Evaluation of tissue factor expression in canine tumor cells.

Author information

1
Department of Population Medicine and Diagnostic Sciences, College of Veterinary Medicine, Cornell University, Ithaca, NY 14853, USA. ts23@cornell.edu

Abstract

OBJECTIVE:

To determine whether canine tumor cell lines express functional tissue factor and shed tissue factor-containing microparticles.

SAMPLE:

Cell lines derived from tumors of the canine mammary gland (CMT12 and CMT25), pancreas (P404), lung (BACA), prostate gland (Ace-1), bone (HMPOS, D-17, and OS2.4), and soft tissue (A72); from normal canine renal epithelium (MDCK); and from a malignant human mammary tumor (MDA-MB-231).

PROCEDURES:

Tissue factor mRNA and antigen expression were evaluated in cells by use of canine-specific primers in a reverse transcriptase PCR assay and a rabbit polyclonal anti-human tissue factor antibody in flow cytometric and immunofluorescent microscopic assays, respectively.
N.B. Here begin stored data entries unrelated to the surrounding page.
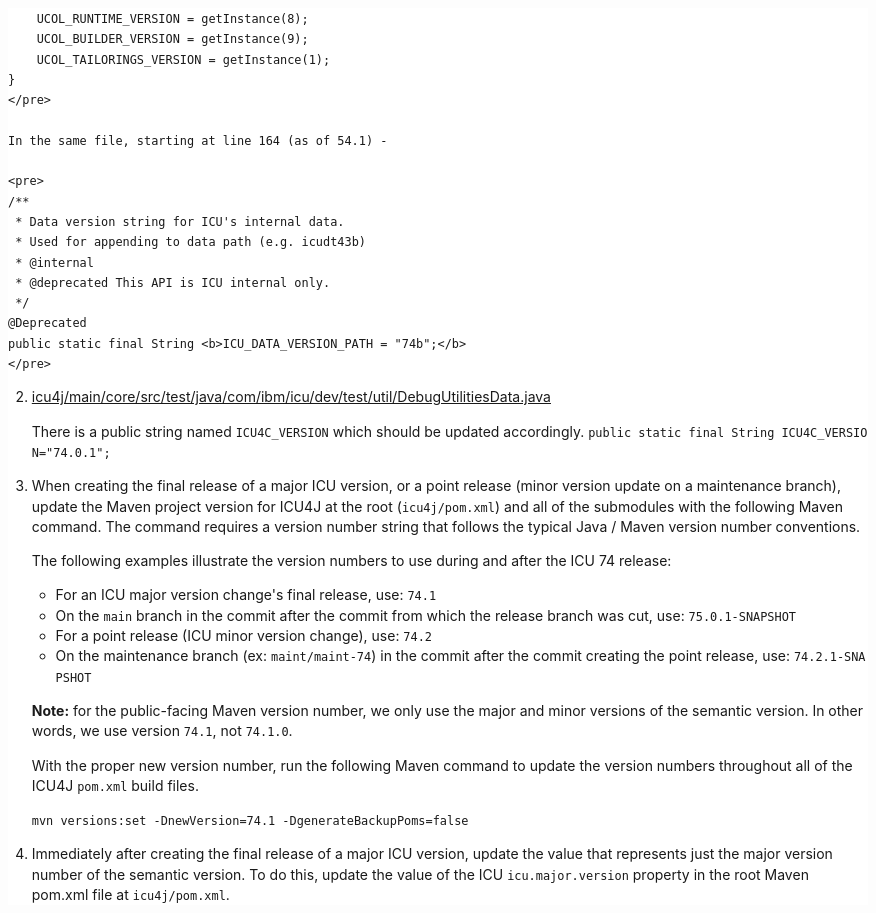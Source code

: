         UCOL_RUNTIME_VERSION = getInstance(8);
        UCOL_BUILDER_VERSION = getInstance(9);
        UCOL_TAILORINGS_VERSION = getInstance(1);
    }
    </pre>

    In the same file, starting at line 164 (as of 54.1) -

    <pre>
    /**
     * Data version string for ICU's internal data.
     * Used for appending to data path (e.g. icudt43b)
     * @internal
     * @deprecated This API is ICU internal only.
     */
    @Deprecated
    public static final String <b>ICU_DATA_VERSION_PATH = "74b";</b>
    </pre>

2. [icu4j/main/core/src/test/java/com/ibm/icu/dev/test/util/DebugUtilitiesData.java](https://github.com/unicode-org/icu/blob/main/icu4j/main/core/src/test/java/com/ibm/icu/dev/test/util/DebugUtilitiesData.java)

    There is a public string named `ICU4C_VERSION` which should be updated accordingly.
    `public static final String ICU4C_VERSION="74.0.1";`

3. When creating the final release of a major ICU version, 
or a point release (minor version update on a maintenance branch),
update the Maven project version for ICU4J at the root (`icu4j/pom.xml`) and all of the submodules
with the following Maven command.
The command requires a version number string that follows the typical Java / Maven version number conventions.

    The following examples illustrate the version numbers to use during and after the ICU 74 release:

    * For an ICU major version change's final release, use: `74.1`
    * On the `main` branch in the commit after the commit from which the release branch was cut,
      use: `75.0.1-SNAPSHOT`
    * For a point release (ICU minor version change), use: `74.2`
    * On the maintenance branch (ex: `maint/maint-74`) in the commit after the commit creating the point release, use: `74.2.1-SNAPSHOT`

    **Note:** for the public-facing Maven version number, we only use the major and minor versions of
    the semantic version. In other words, we use version `74.1`, not `74.1.0`.

    With the proper new version number, run the following Maven command to update the version numbers
    throughout all of the ICU4J `pom.xml` build files.

    ```
    mvn versions:set -DnewVersion=74.1 -DgenerateBackupPoms=false
    ```

4. Immediately after creating the final release of a major ICU version, update the value that represents just the major version number of the semantic version. To do this, update the value of the ICU `icu.major.version` property in the root Maven pom.xml file at `icu4j/pom.xml`.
Tissue factor procoagulant activity on cell surfaces, in whole cell lysates, and in microparticle pellets was measured by use of an activated factor X-dependent chromogenic assay.

RESULTS:

Canine tissue factor mRNA was identified in all canine tumor cells. All canine tumor cells expressed intracellular tissue factor; however, the HMPOS and D-17 osteosarcoma cells lacked surface tissue factor expression and activity. The highest tissue factor expression and activity were observed in canine mammary tumor cells and pulmonary carcinoma cells (BACA). These 3 tumors also shed tissue factor-bearing microparticles into tissue culture supernatants.
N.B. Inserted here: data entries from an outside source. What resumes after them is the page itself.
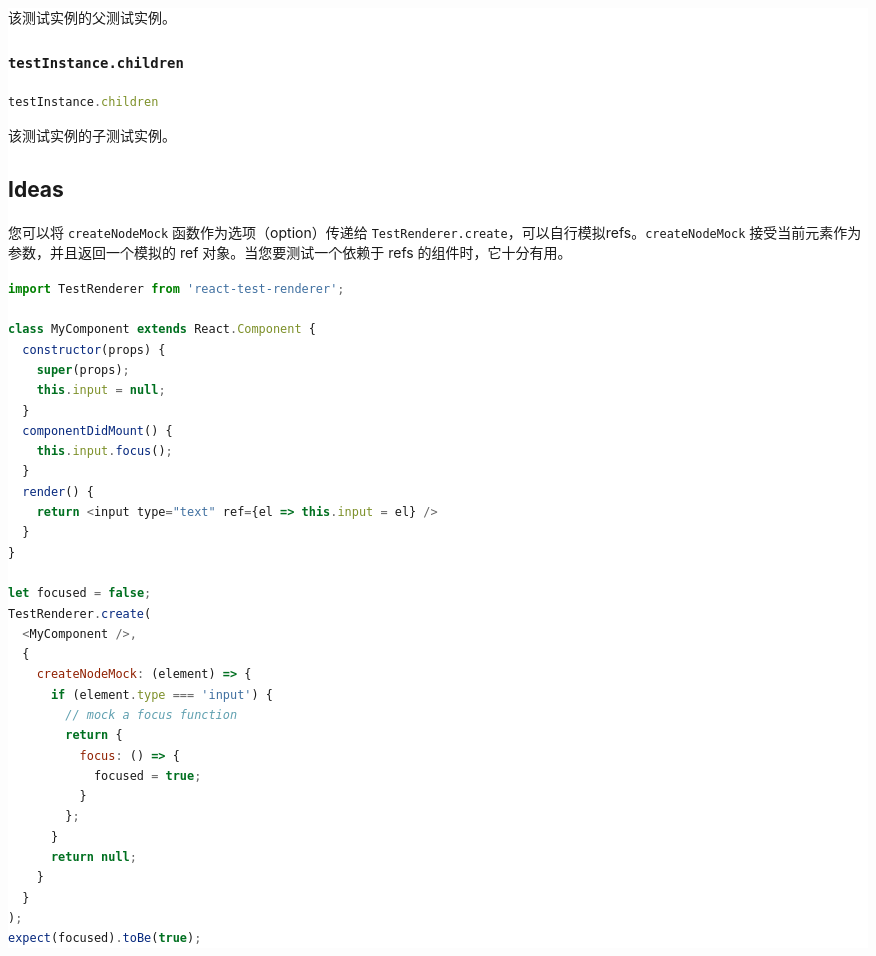 该测试实例的父测试实例。

### `testInstance.children`

```javascript
testInstance.children
```

该测试实例的子测试实例。

## Ideas

您可以将 `createNodeMock` 函数作为选项（option）传递给 `TestRenderer.create`，可以自行模拟refs。`createNodeMock` 接受当前元素作为参数，并且返回一个模拟的 ref 对象。当您要测试一个依赖于 refs 的组件时，它十分有用。

```javascript
import TestRenderer from 'react-test-renderer';

class MyComponent extends React.Component {
  constructor(props) {
    super(props);
    this.input = null;
  }
  componentDidMount() {
    this.input.focus();
  }
  render() {
    return <input type="text" ref={el => this.input = el} />
  }
}

let focused = false;
TestRenderer.create(
  <MyComponent />,
  {
    createNodeMock: (element) => {
      if (element.type === 'input') {
        // mock a focus function
        return {
          focus: () => {
            focused = true;
          }
        };
      }
      return null;
    }
  }
);
expect(focused).toBe(true);
```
CONCLUSIONS AND CLINICAL RELEVANCE:

Tissue factor was constitutively highly expressed in canine tumor cell lines, particularly those derived from epithelial tumors. Because tumor-associated tissue factor can promote tumor growth and metastasis in human patients, high tissue factor expression could affect the in vivo biological behavior of these tumors in dogs.

PMID:
21801068
DOI:
10.2460/ajvr.72.8.1097
[Indexed for MEDLINE]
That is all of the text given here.